LLM-Assisted Pseudo-Relevance Feedback
David Otero, Javier Parapar

TL;DR
This paper introduces a hybrid pseudo-relevance feedback method that uses an LLM-based filtering step to improve query expansion in information retrieval, reducing noise and enhancing relevance.
Contribution
It proposes a novel approach combining classical PRF with LLM filtering to enhance robustness and interpretability in query expansion.
Findings
Improved retrieval performance over baseline methods.
Effective reduction of noisy or tangential content in top-ranked documents.

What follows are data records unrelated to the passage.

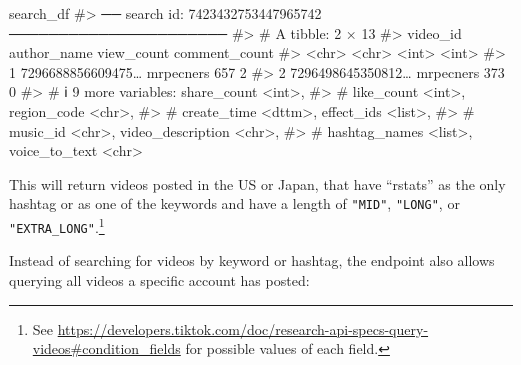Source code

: \documentclass[
  nobib]{ccr}
\newenvironment{Shaded}{\begin{snugshade}}{\end{snugshade}}
\newcommand{\CommentTok}[1]{\textcolor[rgb]{0.37,0.37,0.37}{#1}}
\newcommand{\NormalTok}[1]{\textcolor[rgb]{0.00,0.23,0.31}{#1}}
\begin{document}
\begin{Shaded}
\begin{Highlighting}[]
\NormalTok{search\_df}
\CommentTok{\#\textgreater{} ── search id: 7423432753447965742 ──────────────────────}
\CommentTok{\#\textgreater{} \# A tibble: 2 × 13}
\CommentTok{\#\textgreater{}   video\_id          author\_name view\_count comment\_count}
\CommentTok{\#\textgreater{}   \textless{}chr\textgreater{}             \textless{}chr\textgreater{}            \textless{}int\textgreater{}         \textless{}int\textgreater{}}
\CommentTok{\#\textgreater{} 1 7296688856609475… mrpecners          657             2}
\CommentTok{\#\textgreater{} 2 7296498645350812… mrpecners          373             0}
\CommentTok{\#\textgreater{} \# ℹ 9 more variables: share\_count \textless{}int\textgreater{},}
\CommentTok{\#\textgreater{} \#   like\_count \textless{}int\textgreater{}, region\_code \textless{}chr\textgreater{},}
\CommentTok{\#\textgreater{} \#   create\_time \textless{}dttm\textgreater{}, effect\_ids \textless{}list\textgreater{},}
\CommentTok{\#\textgreater{} \#   music\_id \textless{}chr\textgreater{}, video\_description \textless{}chr\textgreater{},}
\CommentTok{\#\textgreater{} \#   hashtag\_names \textless{}list\textgreater{}, voice\_to\_text \textless{}chr\textgreater{}}
\end{Highlighting}
\end{Shaded}

This will return videos posted in the US or Japan, that have ``rstats''
as the only hashtag or as one of the keywords and have a length of
\texttt{"MID"}, \texttt{"LONG"}, or \texttt{"EXTRA\_LONG"}.\footnote{
  See
  \url{https://developers.tiktok.com/doc/research-api-specs-query-videos\#condition_fields}
  for possible values of each field.}

Instead of searching for videos by keyword or hashtag, the endpoint also
allows querying all videos a specific account has posted:
\end{document}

Demonstrated across multiple datasets and metrics.
Abstract
Query expansion is a long-standing technique to mitigate vocabulary mismatch in ad hoc Information Retrieval. Pseudo-relevance feedback methods, such as RM3, estimate an expanded query model from the top-ranked documents, but remain vulnerable to topic drift when early results include noisy or tangential content. Recent approaches instead prompt Large Language Models to generate synthetic expansions or query variants. While effective, these methods risk hallucinations and misalignment with collection-specific terminology. We propose a hybrid alternative that preserves the robustness and interpretability of classical PRF while leveraging LLM semantic judgement. Our method inserts an LLM-based filtering stage prior to RM3 estimation: the LLM judges the documents in the initial top- ranking, and RM3 is computed only over those accepted as relevant. This simple intervention improves over…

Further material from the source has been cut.